The decision to submit the proposal was taken a week back during a meeting between members of the MMC and Mahajan. The MMC is in the process of working on the draft and which will be submitted to the minister for approval soon.
Speaking to Mirror, Dr Shivkumar Utture, president, MMC, said, “According to the MMC Act of 1965 the council can take action only against members registered with them. Earlier there were only individual doctors who practised and entities like corporate hospitals, charitable hospitals, institutional hospitals or health care institutions did not exist. As a result there is no provision in the MMC Act to keep a tab on them. If the doctors registered with us are working in a hospital then we don’t have the power to take action against them. Hence we have asked the government to give us adequate powers by amending the act so that we can take action against errant individuals and institutions.”
The president of the monitoring agency pointed out that they were asking the government for powers to act against institutions indulging in unethical practices.
“We can take action against doctors if they advertise but we can’t take action against the hospitals who also indulge in heavy advertising. At present, there are no restrictions on private hospitals or clinics. There is no regulation covering medical negligence or illegal activities in the hospital. Owing to this, we have requested the state government to widen our jurisdiction and include hospitals and clinics.

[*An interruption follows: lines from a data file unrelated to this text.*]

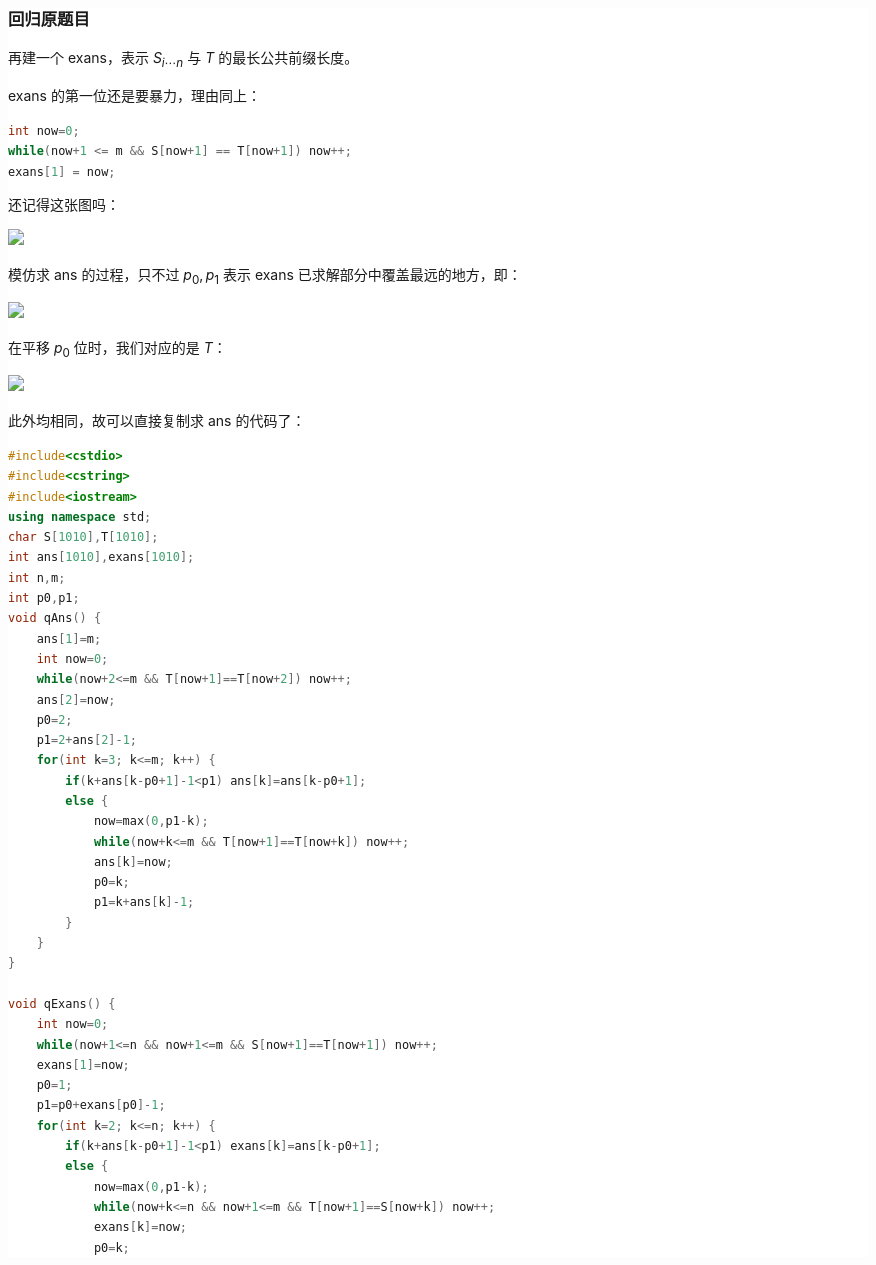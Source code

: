 ### 回归原题目

再建一个 $\text{exans}$，表示 $S_{i\cdots n}$ 与 $T$ 的最长公共前缀长度。

$\text{exans}$ 的第一位还是要暴力，理由同上：

```c++
int now=0;
while(now+1 <= m && S[now+1] == T[now+1]) now++;
exans[1] = now;
```

还记得这张图吗：

![](https://cdn.luogu.com.cn/upload/image_hosting/qscnkl06.png)

模仿求 $\text{ans}$ 的过程，只不过 $p_0,p_1$ 表示 $\text{exans}$ 已求解部分中覆盖最远的地方，即：

![](https://cdn.luogu.com.cn/upload/image_hosting/ha4rzm6d.png)

在平移 $p_0$ 位时，我们对应的是 $T$：

![](https://cdn.luogu.com.cn/upload/image_hosting/wufrahbr.png)

此外均相同，故可以直接复制求 $\text{ans}$ 的代码了：

```c++
#include<cstdio>
#include<cstring>
#include<iostream>
using namespace std;
char S[1010],T[1010];
int ans[1010],exans[1010];
int n,m;
int p0,p1;
void qAns() {
	ans[1]=m;
	int now=0;
	while(now+2<=m && T[now+1]==T[now+2]) now++;
	ans[2]=now;
	p0=2;
	p1=2+ans[2]-1;
	for(int k=3; k<=m; k++) {
		if(k+ans[k-p0+1]-1<p1) ans[k]=ans[k-p0+1];
		else {
			now=max(0,p1-k);
			while(now+k<=m && T[now+1]==T[now+k]) now++;
			ans[k]=now;
			p0=k;
			p1=k+ans[k]-1;
		}
	}
}

void qExans() {
	int now=0;
	while(now+1<=n && now+1<=m && S[now+1]==T[now+1]) now++;
	exans[1]=now;
	p0=1;
	p1=p0+exans[p0]-1;
	for(int k=2; k<=n; k++) {
		if(k+ans[k-p0+1]-1<p1) exans[k]=ans[k-p0+1];
		else {
			now=max(0,p1-k);
			while(now+k<=n && now+1<=m && T[now+1]==S[now+k]) now++;
			exans[k]=now;
			p0=k;
```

The same has been requested for bogus doctors,” Utture added.
Dr Jayant Navrange, chairman of the medico-legal cell of Indian Medical Association (IMA), said, “The move taken by the MMC is in the right direction as the existing legislation applies only to doctors. At present, we see huge advertisements by hospitals which are often misleading but are not under the purview of the government rules. The government should focus on quacks, who are not registered with any council but are practising medicine.”
Earlier there were only individual doctors and entities like corporate and charitable hospitals or health care institutions did not exist. There is no provision in the MMC Act to keep a tab on them.